Set into the facade of the gate are five niches, two on each side of the central arch and one above. Four of these once housed statues of the Tetrarchs: Diocletian, Maximian, Galerius and Constantius Chlorus. Modern restorers note that the fifth, central niche was made too shallow to hold a statue, to leave room for the portcullis to retract into the upper part of the gate. The same examination found no evidence of statues having stood in the other niches, and the restorers express doubt that the decoration of the gate was ever finished.

The upper three niches are incorporated into a blind arcade of seven arches. Formerly the arches were supported by columns, whose bases stood on corbels projecting from the facade. These columns have since disappeared, although five of their capitals remain, still affixed to the underside of the arcade. The undersides of the corbels are decorated with carved acanthus, with the exception of those immediately over the gateway, which display sculptures of small humanoid faces with horns (one set of which has been broken off) and animals' ears. A modern scholar found these faces "not unlike medieval devils" in appearance.
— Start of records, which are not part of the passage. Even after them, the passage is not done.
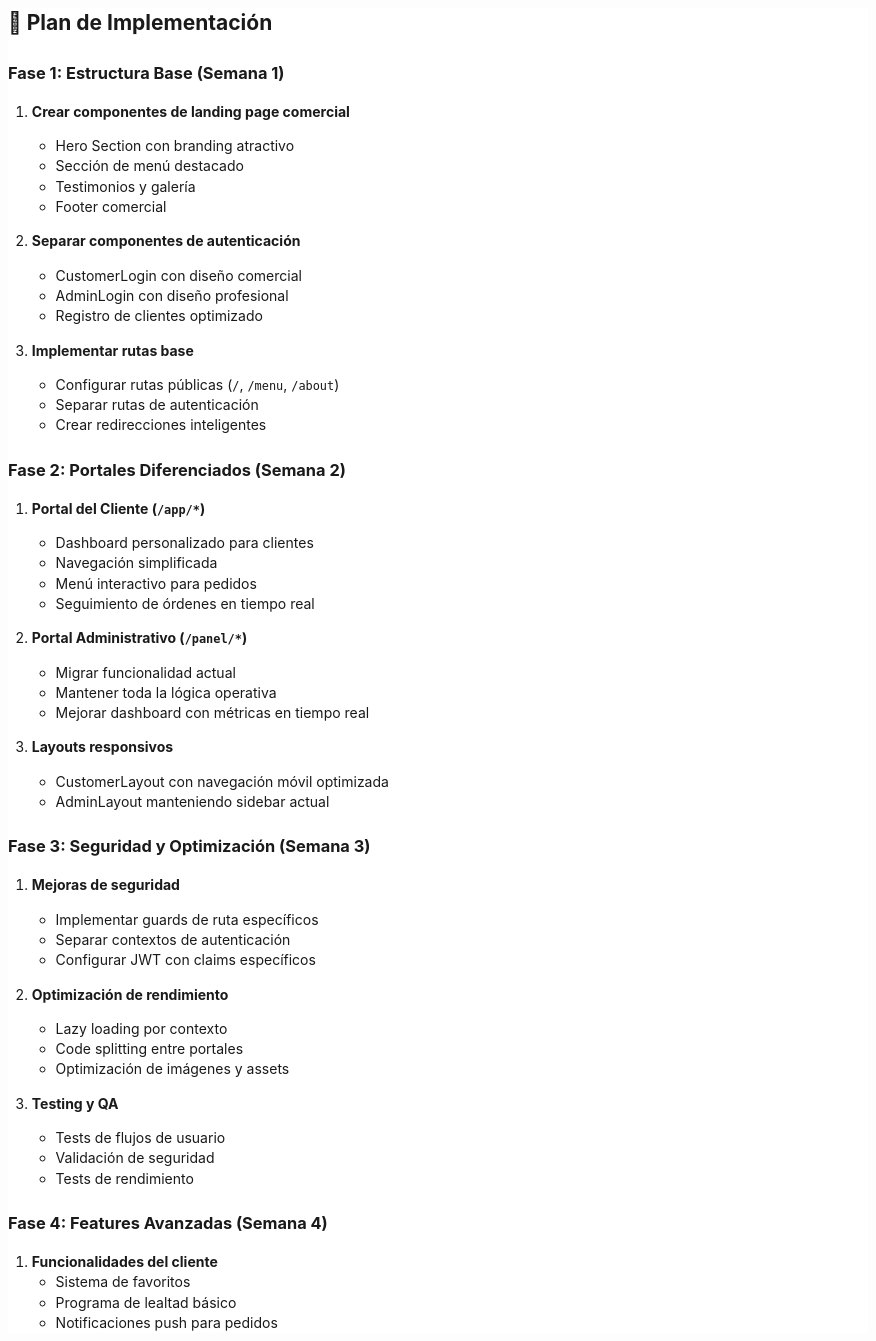 ## 🚀 Plan de Implementación

### Fase 1: Estructura Base (Semana 1)
1. **Crear componentes de landing page comercial**
   - Hero Section con branding atractivo
   - Sección de menú destacado
   - Testimonios y galería
   - Footer comercial

2. **Separar componentes de autenticación**
   - CustomerLogin con diseño comercial
   - AdminLogin con diseño profesional
   - Registro de clientes optimizado

3. **Implementar rutas base**
   - Configurar rutas públicas (`/`, `/menu`, `/about`)
   - Separar rutas de autenticación
   - Crear redirecciones inteligentes

### Fase 2: Portales Diferenciados (Semana 2)
1. **Portal del Cliente (`/app/*`)**
   - Dashboard personalizado para clientes
   - Navegación simplificada
   - Menú interactivo para pedidos
   - Seguimiento de órdenes en tiempo real

2. **Portal Administrativo (`/panel/*`)**
   - Migrar funcionalidad actual
   - Mantener toda la lógica operativa
   - Mejorar dashboard con métricas en tiempo real

3. **Layouts responsivos**
   - CustomerLayout con navegación móvil optimizada
   - AdminLayout manteniendo sidebar actual

### Fase 3: Seguridad y Optimización (Semana 3)
1. **Mejoras de seguridad**
   - Implementar guards de ruta específicos
   - Separar contextos de autenticación
   - Configurar JWT con claims específicos

2. **Optimización de rendimiento**
   - Lazy loading por contexto
   - Code splitting entre portales
   - Optimización de imágenes y assets

3. **Testing y QA**
   - Tests de flujos de usuario
   - Validación de seguridad
   - Tests de rendimiento

### Fase 4: Features Avanzadas (Semana 4)
1. **Funcionalidades del cliente**
   - Sistema de favoritos
   - Programa de lealtad básico
   - Notificaciones push para pedidos

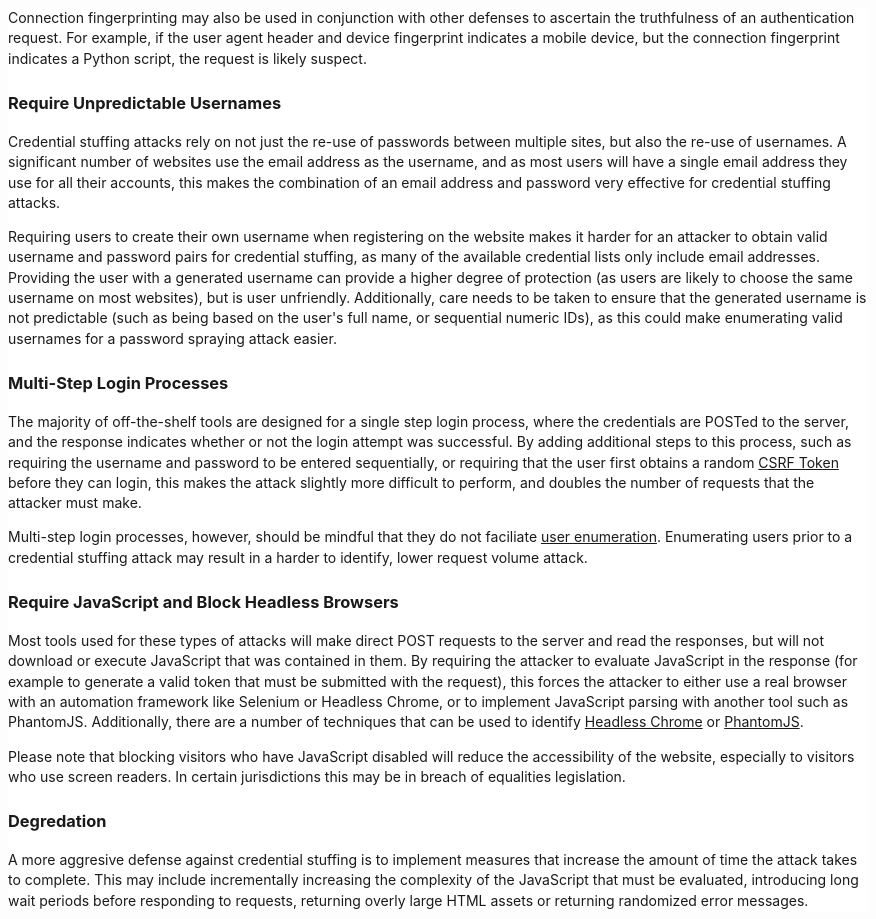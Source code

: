 Connection fingerprinting may also be used in conjunction with other defenses to ascertain the truthfulness of an authentication request. For example, if the user agent header and device fingerprint indicates a mobile device, but the connection fingerprint indicates a Python script, the request is likely suspect.

### Require Unpredictable Usernames

Credential stuffing attacks rely on not just the re-use of passwords between multiple sites, but also the re-use of usernames. A significant number of websites use the email address as the username, and as most users will have a single email address they use for all their accounts, this makes the combination of an email address and password very effective for credential stuffing attacks.

Requiring users to create their own username when registering on the website makes it harder for an attacker to obtain valid username and password pairs for credential stuffing, as many of the available credential lists only include email addresses. Providing the user with a generated username can provide a higher degree of protection (as users are likely to choose the same username on most websites), but is user unfriendly. Additionally, care needs to be taken to ensure that the generated username is not predictable (such as being based on the user's full name, or sequential numeric IDs), as this could make enumerating valid usernames for a password spraying attack easier.

### Multi-Step Login Processes

The majority of off-the-shelf tools are designed for a single step login process, where the credentials are POSTed to the server, and the response indicates whether or not the login attempt was successful. By adding additional steps to this process, such as requiring the username and password to be entered sequentially, or requiring that the user first obtains a random [CSRF Token](Cross-Site_Request_Forgery_Prevention_Cheat_Sheet.md) before they can login, this makes the attack slightly more difficult to perform, and doubles the number of requests that the attacker must make.

Multi-step login processes, however, should be mindful that they do not faciliate [user enumeration](Authentication_Cheat_Sheet.md). Enumerating users prior to a credential stuffing attack may result in a harder to identify, lower request volume attack.

### Require JavaScript and Block Headless Browsers

Most tools used for these types of attacks will make direct POST requests to the server and read the responses, but will not download or execute JavaScript that was contained in them. By requiring the attacker to evaluate JavaScript in the response (for example to generate a valid token that must be submitted with the request), this forces the attacker to either use a real browser with an automation framework like Selenium or Headless Chrome, or to implement JavaScript parsing with another tool such as PhantomJS. Additionally, there are a number of techniques that can be used to identify [Headless Chrome](https://antoinevastel.com/bot%20detection/2018/01/17/detect-chrome-headless-v2.html) or [PhantomJS](https://blog.shapesecurity.com/2015/01/22/detecting-phantomjs-based-visitors/).

Please note that blocking visitors who have JavaScript disabled will reduce the accessibility of the website, especially to visitors who use screen readers. In certain jurisdictions this may be in breach of equalities legislation.

### Degredation

A more aggresive defense against credential stuffing is to implement measures that increase the amount of time the attack takes to complete. This may include incrementally increasing the complexity of the JavaScript that must be evaluated, introducing long wait periods before responding to requests, returning overly large HTML assets or returning randomized error messages.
Above the arcade are four plinths; some reconstructions of the gate prefer these, rather than the niches, as the location of the Tetrarchs' portrait statues. John Bryan Ward-Perkins sees the style of the gate as influenced by the architectural practices of the eastern Roman provinces, particularly Syria. He cites such "typically Syrian" features as the "combination of an open arch with a horizontal lintel [and] the bracketing out on consoles of [the] decorative arcade".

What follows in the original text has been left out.